**What you should do:**
From the first line of the listing below to the line containing "## 3.6.1 - 2016-03-24", write out everything exactly. No pictures.

**Study material:**
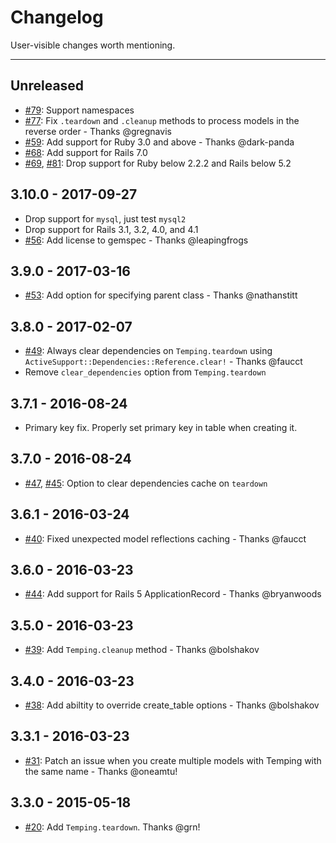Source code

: # Changelog

User-visible changes worth mentioning.

---

## Unreleased
- [#79](https://github.com/jpignata/temping/pull/79): Support namespaces
- [#77](https://github.com/jpignata/temping/pull/77): Fix `.teardown` and `.cleanup` methods to process 
models in the reverse order  - Thanks @gregnavis
- [#59](https://github.com/jpignata/temping/pull/59): Add support for Ruby 3.0 and above - Thanks @dark-panda
- [#68](https://github.com/jpignata/temping/pull/68): Add support for Rails 7.0
- [#69](https://github.com/jpignata/temping/pull/69), 
[#81](https://github.com/jpignata/temping/pull/81): 
Drop support for Ruby below 2.2.2 and Rails below 5.2

## 3.10.0 - 2017-09-27
- Drop support for `mysql`, just test `mysql2`
- Drop support for Rails 3.1, 3.2, 4.0, and 4.1
- [#56](https://github.com/jpignata/temping/pull/56): Add license to gemspec - Thanks @leapingfrogs

## 3.9.0 - 2017-03-16
- [#53](https://github.com/jpignata/temping/pull/53): Add option for specifying parent class - Thanks @nathanstitt

## 3.8.0 - 2017-02-07
- [#49](https://github.com/jpignata/temping/pull/49): Always clear dependencies on `Temping.teardown` using 
  `ActiveSupport::Dependencies::Reference.clear!` - Thanks @faucct
- Remove `clear_dependencies` option from `Temping.teardown`

## 3.7.1 - 2016-08-24
- Primary key fix. Properly set primary key in table when creating it.

## 3.7.0 - 2016-08-24
- [#47](https://github.com/jpignata/temping/pull/47),
[#45](https://github.com/jpignata/temping/pull/45): 
Option to clear dependencies cache on `teardown`

## 3.6.1 - 2016-03-24
- [#40](https://github.com/jpignata/temping/pull/40): Fixed unexpected model reflections caching - Thanks @faucct

## 3.6.0 - 2016-03-23
- [#44](https://github.com/jpignata/temping/pull/44): Add support for Rails 5 ApplicationRecord - Thanks @bryanwoods

## 3.5.0 - 2016-03-23
- [#39](https://github.com/jpignata/temping/pull/39): Add `Temping.cleanup` method - Thanks @bolshakov

## 3.4.0 - 2016-03-23
- [#38](https://github.com/jpignata/temping/pull/38): Add abiltity to override create_table options - Thanks @bolshakov

## 3.3.1 - 2016-03-23
- [#31](https://github.com/jpignata/temping/pull/31): Patch an issue when you create multiple models with Temping with the same name - Thanks @oneamtu!

## 3.3.0 - 2015-05-18
- [#20](https://github.com/jpignata/temping/pull/20): Add `Temping.teardown`. Thanks @grn!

**Response:**
Source code

: # Changelog

User-visible changes worth mentioning.

---

## Unreleased
- [#79](https://github.com/jpignata/temping/pull/79): Support namespaces
- [#77](https://github.com/jpignata/temping/pull/77): Fix `.teardown` and `.cleanup` methods to process 
models in the reverse order  - Thanks @gregnavis
- [#59](https://github.com/jpignata/temping/pull/59): Add support for Ruby 3.0 and above - Thanks @dark-panda
- [#68](https://github.com/jpignata/temping/pull/68): Add support for Rails 7.0
- [#69](https://github.com/jpignata/temping/pull/69), 
[#81](https://github.com/jpignata/temping/pull/81): 
Drop support for Ruby below 2.2.2 and Rails below 5.2

## 3.10.0 - 2017-09-27
- Drop support for `mysql`, just test `mysql2`
- Drop support for Rails 3.1, 3.2, 4.0, and 4.1
- [#56](https://github.com/jpignata/temping/pull/56): Add license to gemspec - Thanks @leapingfrogs

## 3.9.0 - 2017-03-16
- [#53](https://github.com/jpignata/temping/pull/53): Add option for specifying parent class - Thanks @nathanstitt

## 3.8.0 - 2017-02-07
- [#49](https://github.com/jpignata/temping/pull/49): Always clear dependencies on `Temping.teardown` using 
  `ActiveSupport::Dependencies::Reference.clear!` - Thanks @faucct
- Remove `clear_dependencies` option from `Temping.teardown`

## 3.7.1 - 2016-08-24
- Primary key fix. Properly set primary key in table when creating it.

## 3.7.0 - 2016-08-24
- [#47](https://github.com/jpignata/temping/pull/47),
[#45](https://github.com/jpignata/temping/pull/45): 
Option to clear dependencies cache on `teardown`

## 3.6.1 - 2016-03-24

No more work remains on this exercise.